ASSIGNED TASK: Look at the entries below and reproduce them exactly.

DATA EXCERPTS:
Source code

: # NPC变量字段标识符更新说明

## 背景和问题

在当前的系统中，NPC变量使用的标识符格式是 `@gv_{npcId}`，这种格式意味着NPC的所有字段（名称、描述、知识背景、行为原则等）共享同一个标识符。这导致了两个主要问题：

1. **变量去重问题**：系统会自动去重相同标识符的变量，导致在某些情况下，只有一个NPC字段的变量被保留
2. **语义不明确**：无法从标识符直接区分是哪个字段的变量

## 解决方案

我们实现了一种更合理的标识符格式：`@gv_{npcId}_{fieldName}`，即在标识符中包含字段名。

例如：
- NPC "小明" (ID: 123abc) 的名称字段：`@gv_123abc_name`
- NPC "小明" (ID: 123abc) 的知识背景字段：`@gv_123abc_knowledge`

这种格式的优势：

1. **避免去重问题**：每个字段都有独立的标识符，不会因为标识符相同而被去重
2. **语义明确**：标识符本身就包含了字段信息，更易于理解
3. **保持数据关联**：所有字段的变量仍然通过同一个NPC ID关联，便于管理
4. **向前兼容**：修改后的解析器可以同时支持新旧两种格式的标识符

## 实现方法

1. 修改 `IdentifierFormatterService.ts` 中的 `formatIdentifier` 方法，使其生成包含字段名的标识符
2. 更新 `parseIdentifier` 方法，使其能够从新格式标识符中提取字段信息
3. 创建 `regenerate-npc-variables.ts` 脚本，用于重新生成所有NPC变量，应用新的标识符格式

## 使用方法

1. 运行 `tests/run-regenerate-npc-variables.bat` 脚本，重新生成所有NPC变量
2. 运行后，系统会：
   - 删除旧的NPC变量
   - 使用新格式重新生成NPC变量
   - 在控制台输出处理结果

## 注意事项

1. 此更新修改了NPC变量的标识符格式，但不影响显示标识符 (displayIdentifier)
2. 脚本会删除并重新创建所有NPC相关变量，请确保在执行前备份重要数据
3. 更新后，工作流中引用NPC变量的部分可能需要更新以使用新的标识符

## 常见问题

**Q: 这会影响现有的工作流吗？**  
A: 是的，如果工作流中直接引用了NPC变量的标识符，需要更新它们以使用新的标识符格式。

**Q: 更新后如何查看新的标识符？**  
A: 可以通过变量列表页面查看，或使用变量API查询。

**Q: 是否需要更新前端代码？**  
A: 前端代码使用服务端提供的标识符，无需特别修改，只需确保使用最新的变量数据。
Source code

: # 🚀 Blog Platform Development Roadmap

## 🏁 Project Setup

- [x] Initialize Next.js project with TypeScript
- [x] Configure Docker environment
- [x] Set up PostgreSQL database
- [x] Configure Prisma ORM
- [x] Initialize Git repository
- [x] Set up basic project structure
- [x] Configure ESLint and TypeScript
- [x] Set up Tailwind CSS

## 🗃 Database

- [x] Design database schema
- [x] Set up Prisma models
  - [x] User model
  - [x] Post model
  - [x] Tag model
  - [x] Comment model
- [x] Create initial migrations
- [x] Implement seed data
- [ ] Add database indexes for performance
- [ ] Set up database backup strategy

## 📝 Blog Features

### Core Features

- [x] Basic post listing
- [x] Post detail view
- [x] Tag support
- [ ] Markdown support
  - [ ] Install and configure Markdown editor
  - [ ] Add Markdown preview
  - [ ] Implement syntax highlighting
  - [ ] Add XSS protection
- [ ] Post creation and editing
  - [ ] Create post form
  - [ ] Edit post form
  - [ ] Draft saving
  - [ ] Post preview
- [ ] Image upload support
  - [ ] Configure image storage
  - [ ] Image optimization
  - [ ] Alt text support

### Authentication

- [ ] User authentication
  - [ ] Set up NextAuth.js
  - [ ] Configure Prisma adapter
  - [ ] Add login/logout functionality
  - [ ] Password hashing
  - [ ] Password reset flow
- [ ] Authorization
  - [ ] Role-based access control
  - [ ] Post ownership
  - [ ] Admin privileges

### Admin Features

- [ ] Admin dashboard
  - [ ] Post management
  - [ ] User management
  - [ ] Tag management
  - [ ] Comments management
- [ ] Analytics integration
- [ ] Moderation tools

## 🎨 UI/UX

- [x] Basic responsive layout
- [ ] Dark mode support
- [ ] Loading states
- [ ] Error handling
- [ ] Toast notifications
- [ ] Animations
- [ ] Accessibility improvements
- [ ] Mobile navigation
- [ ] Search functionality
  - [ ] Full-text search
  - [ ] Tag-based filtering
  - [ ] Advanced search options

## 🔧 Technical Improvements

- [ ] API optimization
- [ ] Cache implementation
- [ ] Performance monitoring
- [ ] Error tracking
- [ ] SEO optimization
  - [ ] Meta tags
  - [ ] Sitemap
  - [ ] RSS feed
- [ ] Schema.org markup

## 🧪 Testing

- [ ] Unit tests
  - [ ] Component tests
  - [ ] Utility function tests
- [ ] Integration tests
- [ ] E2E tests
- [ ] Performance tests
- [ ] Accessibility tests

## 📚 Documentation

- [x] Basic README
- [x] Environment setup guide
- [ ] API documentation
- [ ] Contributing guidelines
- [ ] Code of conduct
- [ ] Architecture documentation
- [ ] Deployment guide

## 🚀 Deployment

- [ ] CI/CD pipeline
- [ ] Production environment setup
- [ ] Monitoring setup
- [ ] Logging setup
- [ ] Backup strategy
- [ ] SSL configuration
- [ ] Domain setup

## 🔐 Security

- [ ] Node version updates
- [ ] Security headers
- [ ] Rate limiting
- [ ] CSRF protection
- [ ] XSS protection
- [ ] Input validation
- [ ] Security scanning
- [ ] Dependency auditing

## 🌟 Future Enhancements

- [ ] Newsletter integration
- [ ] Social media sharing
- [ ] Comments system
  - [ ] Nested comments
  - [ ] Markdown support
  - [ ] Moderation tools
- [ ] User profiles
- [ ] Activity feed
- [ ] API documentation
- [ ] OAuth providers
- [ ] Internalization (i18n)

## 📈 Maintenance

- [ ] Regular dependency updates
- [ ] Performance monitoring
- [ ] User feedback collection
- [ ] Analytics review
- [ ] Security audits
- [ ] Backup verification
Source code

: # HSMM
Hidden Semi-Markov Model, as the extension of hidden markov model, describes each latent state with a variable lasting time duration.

EXERCISE RESPONSE:
Source code

: # NPC变量字段标识符更新说明

## 背景和问题

在当前的系统中，NPC变量使用的标识符格式是 `@gv_{npcId}`，这种格式意味着NPC的所有字段（名称、描述、知识背景、行为原则等）共享同一个标识符。这导致了两个主要问题：

1. **变量去重问题**：系统会自动去重相同标识符的变量，导致在某些情况下，只有一个NPC字段的变量被保留
2. **语义不明确**：无法从标识符直接区分是哪个字段的变量

## 解决方案

我们实现了一种更合理的标识符格式：`@gv_{npcId}_{fieldName}`，即在标识符中包含字段名。

例如：
- NPC "小明" (ID: 123abc) 的名称字段：`@gv_123abc_name`
- NPC "小明" (ID: 123abc) 的知识背景字段：`@gv_123abc_knowledge`

这种格式的优势：

1. **避免去重问题**：每个字段都有独立的标识符，不会因为标识符相同而被去重
2. **语义明确**：标识符本身就包含了字段信息，更易于理解
3. **保持数据关联**：所有字段的变量仍然通过同一个NPC ID关联，便于管理
4. **向前兼容**：修改后的解析器可以同时支持新旧两种格式的标识符

## 实现方法

1. 修改 `IdentifierFormatterService.ts` 中的 `formatIdentifier` 方法，使其生成包含字段名的标识符
2. 更新 `parseIdentifier` 方法，使其能够从新格式标识符中提取字段信息
3. 创建 `regenerate-npc-variables.ts` 脚本，用于重新生成所有NPC变量，应用新的标识符格式

## 使用方法

1. 运行 `tests/run-regenerate-npc-variables.bat` 脚本，重新生成所有NPC变量
2. 运行后，系统会：
   - 删除旧的NPC变量
   - 使用新格式重新生成NPC变量
   - 在控制台输出处理结果

## 注意事项

1. 此更新修改了NPC变量的标识符格式，但不影响显示标识符 (displayIdentifier)
2. 脚本会删除并重新创建所有NPC相关变量，请确保在执行前备份重要数据
3. 更新后，工作流中引用NPC变量的部分可能需要更新以使用新的标识符

## 常见问题

**Q: 这会影响现有的工作流吗？**  
A: 是的，如果工作流中直接引用了NPC变量的标识符，需要更新它们以使用新的标识符格式。

**Q: 更新后如何查看新的标识符？**  
A: 可以通过变量列表页面查看，或使用变量API查询。

**Q: 是否需要更新前端代码？**  
A: 前端代码使用服务端提供的标识符，无需特别修改，只需确保使用最新的变量数据。
Source code

: # 🚀 Blog Platform Development Roadmap

## 🏁 Project Setup

- [x] Initialize Next.js project with TypeScript
- [x] Configure Docker environment
- [x] Set up PostgreSQL database
- [x] Configure Prisma ORM
- [x] Initialize Git repository
- [x] Set up basic project structure
- [x] Configure ESLint and TypeScript
- [x] Set up Tailwind CSS

## 🗃 Database

- [x] Design database schema
- [x] Set up Prisma models
  - [x] User model
  - [x] Post model
  - [x] Tag model
  - [x] Comment model
- [x] Create initial migrations
- [x] Implement seed data
- [ ] Add database indexes for performance
- [ ] Set up database backup strategy

## 📝 Blog Features

### Core Features

- [x] Basic post listing
- [x] Post detail view
- [x] Tag support
- [ ] Markdown support
  - [ ] Install and configure Markdown editor
  - [ ] Add Markdown preview
  - [ ] Implement syntax highlighting
  - [ ] Add XSS protection
- [ ] Post creation and editing
  - [ ] Create post form
  - [ ] Edit post form
  - [ ] Draft saving
  - [ ] Post preview
- [ ] Image upload support
  - [ ] Configure image storage
  - [ ] Image optimization
  - [ ] Alt text support

### Authentication

- [ ] User authentication
  - [ ] Set up NextAuth.js
  - [ ] Configure Prisma adapter
  - [ ] Add login/logout functionality
  - [ ] Password hashing
  - [ ] Password reset flow
- [ ] Authorization
  - [ ] Role-based access control
  - [ ] Post ownership
  - [ ] Admin privileges

### Admin Features

- [ ] Admin dashboard
  - [ ] Post management
  - [ ] User management
  - [ ] Tag management
  - [ ] Comments management
- [ ] Analytics integration
- [ ] Moderation tools

## 🎨 UI/UX

- [x] Basic responsive layout
- [ ] Dark mode support
- [ ] Loading states
- [ ] Error handling
- [ ] Toast notifications
- [ ] Animations
- [ ] Accessibility improvements
- [ ] Mobile navigation
- [ ] Search functionality
  - [ ] Full-text search
  - [ ] Tag-based filtering
  - [ ] Advanced search options

## 🔧 Technical Improvements

- [ ] API optimization
- [ ] Cache implementation
- [ ] Performance monitoring
- [ ] Error tracking
- [ ] SEO optimization
  - [ ] Meta tags
  - [ ] Sitemap
  - [ ] RSS feed
- [ ] Schema.org markup

## 🧪 Testing

- [ ] Unit tests
  - [ ] Component tests
  - [ ] Utility function tests
- [ ] Integration tests
- [ ] E2E tests
- [ ] Performance tests
- [ ] Accessibility tests

## 📚 Documentation

- [x] Basic README
- [x] Environment setup guide
- [ ] API documentation
- [ ] Contributing guidelines
- [ ] Code of conduct
- [ ] Architecture documentation
- [ ] Deployment guide

## 🚀 Deployment

- [ ] CI/CD pipeline
- [ ] Production environment setup
- [ ] Monitoring setup
- [ ] Logging setup
- [ ] Backup strategy
- [ ] SSL configuration
- [ ] Domain setup

## 🔐 Security

- [ ] Node version updates
- [ ] Security headers
- [ ] Rate limiting
- [ ] CSRF protection
- [ ] XSS protection
- [ ] Input validation
- [ ] Security scanning
- [ ] Dependency auditing

## 🌟 Future Enhancements

- [ ] Newsletter integration
- [ ] Social media sharing
- [ ] Comments system
  - [ ] Nested comments
  - [ ] Markdown support
  - [ ] Moderation tools
- [ ] User profiles
- [ ] Activity feed
- [ ] API documentation
- [ ] OAuth providers
- [ ] Internalization (i18n)

## 📈 Maintenance

- [ ] Regular dependency updates
- [ ] Performance monitoring
- [ ] User feedback collection
- [ ] Analytics review
- [ ] Security audits
- [ ] Backup verification
Source code

: # HSMM
Hidden Semi-Markov Model, as the extension of hidden markov model, describes each latent state with a variable lasting time duration.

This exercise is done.